La seconda. Una situazione oggettivamente così difficile potrebbe essere affrontata solo da leader politici che abbiano quattro qualità. Pur non essendo esperti di comunicazione, abbiano la sensibilità e le conoscenze generali per appoggiarsi ai professionisti del settore, che sono invece consapevoli di tutte le diverse possibilità di manipolazione dell’opinione pubblica che le tecnologie a disposizione forniscono. In questo, ad esempio, Berlusconi negli anni passati ha mostrato di avere questa qualità. Inoltre, pur non essendo esperti di nessuna politica specifica, abbiano la sensibilità e, di nuovo, le conoscenze generali e l’esperienza sia per proporre le politiche in grado di attirare meglio gli elettori sia successivamente per realizzare, almeno in parte, quanto promesso. Anche con risultati inattesi. Grazie anche alla sua straordinaria posizione di potere, ad esempio, Trump sta evidenziando questa qualità.
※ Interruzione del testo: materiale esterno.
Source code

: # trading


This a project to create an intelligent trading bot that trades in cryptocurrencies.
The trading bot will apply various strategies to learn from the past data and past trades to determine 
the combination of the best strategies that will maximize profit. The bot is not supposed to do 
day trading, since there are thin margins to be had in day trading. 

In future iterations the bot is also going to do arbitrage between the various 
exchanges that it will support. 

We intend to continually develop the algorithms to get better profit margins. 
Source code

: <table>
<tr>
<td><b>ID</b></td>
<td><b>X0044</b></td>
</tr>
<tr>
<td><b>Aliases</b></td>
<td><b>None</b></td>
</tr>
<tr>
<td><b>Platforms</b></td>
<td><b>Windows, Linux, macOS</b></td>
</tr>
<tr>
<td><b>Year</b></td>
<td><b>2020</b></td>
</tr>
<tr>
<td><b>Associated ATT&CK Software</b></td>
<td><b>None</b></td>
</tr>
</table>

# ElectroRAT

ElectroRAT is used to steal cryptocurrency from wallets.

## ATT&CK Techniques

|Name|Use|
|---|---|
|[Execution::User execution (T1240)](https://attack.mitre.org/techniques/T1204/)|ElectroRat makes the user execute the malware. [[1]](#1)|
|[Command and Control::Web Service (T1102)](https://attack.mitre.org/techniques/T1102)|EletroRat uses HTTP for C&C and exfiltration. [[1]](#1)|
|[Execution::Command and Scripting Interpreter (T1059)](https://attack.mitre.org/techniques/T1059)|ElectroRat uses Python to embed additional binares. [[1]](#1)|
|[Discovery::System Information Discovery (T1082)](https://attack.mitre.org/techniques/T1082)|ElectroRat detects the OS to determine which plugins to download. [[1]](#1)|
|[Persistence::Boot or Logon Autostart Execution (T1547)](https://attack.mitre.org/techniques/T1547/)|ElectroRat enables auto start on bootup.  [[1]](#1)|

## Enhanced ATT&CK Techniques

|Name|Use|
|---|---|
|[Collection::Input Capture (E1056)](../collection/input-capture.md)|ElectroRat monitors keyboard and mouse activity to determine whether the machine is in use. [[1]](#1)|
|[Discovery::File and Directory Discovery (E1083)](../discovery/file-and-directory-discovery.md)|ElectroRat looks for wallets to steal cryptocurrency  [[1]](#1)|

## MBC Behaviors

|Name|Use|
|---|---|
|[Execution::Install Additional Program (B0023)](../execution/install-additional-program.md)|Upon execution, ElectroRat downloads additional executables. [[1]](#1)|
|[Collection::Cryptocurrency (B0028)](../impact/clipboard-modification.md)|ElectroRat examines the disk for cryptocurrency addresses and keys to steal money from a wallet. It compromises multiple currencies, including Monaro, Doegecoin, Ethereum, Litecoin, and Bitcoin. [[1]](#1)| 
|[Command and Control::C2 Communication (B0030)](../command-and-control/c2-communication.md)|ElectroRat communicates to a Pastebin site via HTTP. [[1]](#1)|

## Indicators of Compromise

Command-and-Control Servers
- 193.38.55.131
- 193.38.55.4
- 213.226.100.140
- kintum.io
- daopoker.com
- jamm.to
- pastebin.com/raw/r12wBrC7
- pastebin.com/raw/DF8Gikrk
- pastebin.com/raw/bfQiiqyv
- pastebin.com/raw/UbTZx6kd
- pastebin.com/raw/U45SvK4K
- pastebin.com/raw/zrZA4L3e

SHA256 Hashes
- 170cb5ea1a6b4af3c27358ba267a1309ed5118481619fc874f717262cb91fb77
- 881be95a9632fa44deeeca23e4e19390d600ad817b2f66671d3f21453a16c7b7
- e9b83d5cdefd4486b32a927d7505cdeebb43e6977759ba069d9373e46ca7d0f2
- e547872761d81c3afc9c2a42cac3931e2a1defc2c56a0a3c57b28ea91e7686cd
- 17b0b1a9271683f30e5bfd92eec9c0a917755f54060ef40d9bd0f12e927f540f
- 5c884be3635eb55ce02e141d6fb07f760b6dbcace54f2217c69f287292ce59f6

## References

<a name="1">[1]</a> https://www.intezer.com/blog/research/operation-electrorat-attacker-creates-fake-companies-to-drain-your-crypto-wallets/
Questo comporta – terzo – avere la capacità di scegliere gli esperti capaci sia sul piano della comunicazione che delle politiche, che saranno decisivi proprio nelle lunghe fasi post-elettorali. E, quarto, riuscire con le proprie naturali di comunicatività e presenza, a convincere le persone a seguire un programma, per quanto limitato e non così straordinario. In questo senso avere la capacità di unificare creando consenso. E di nuovo in passato Berlusconi ha mostrato questa capacità, che invece fa difetto a Matteo Renzi.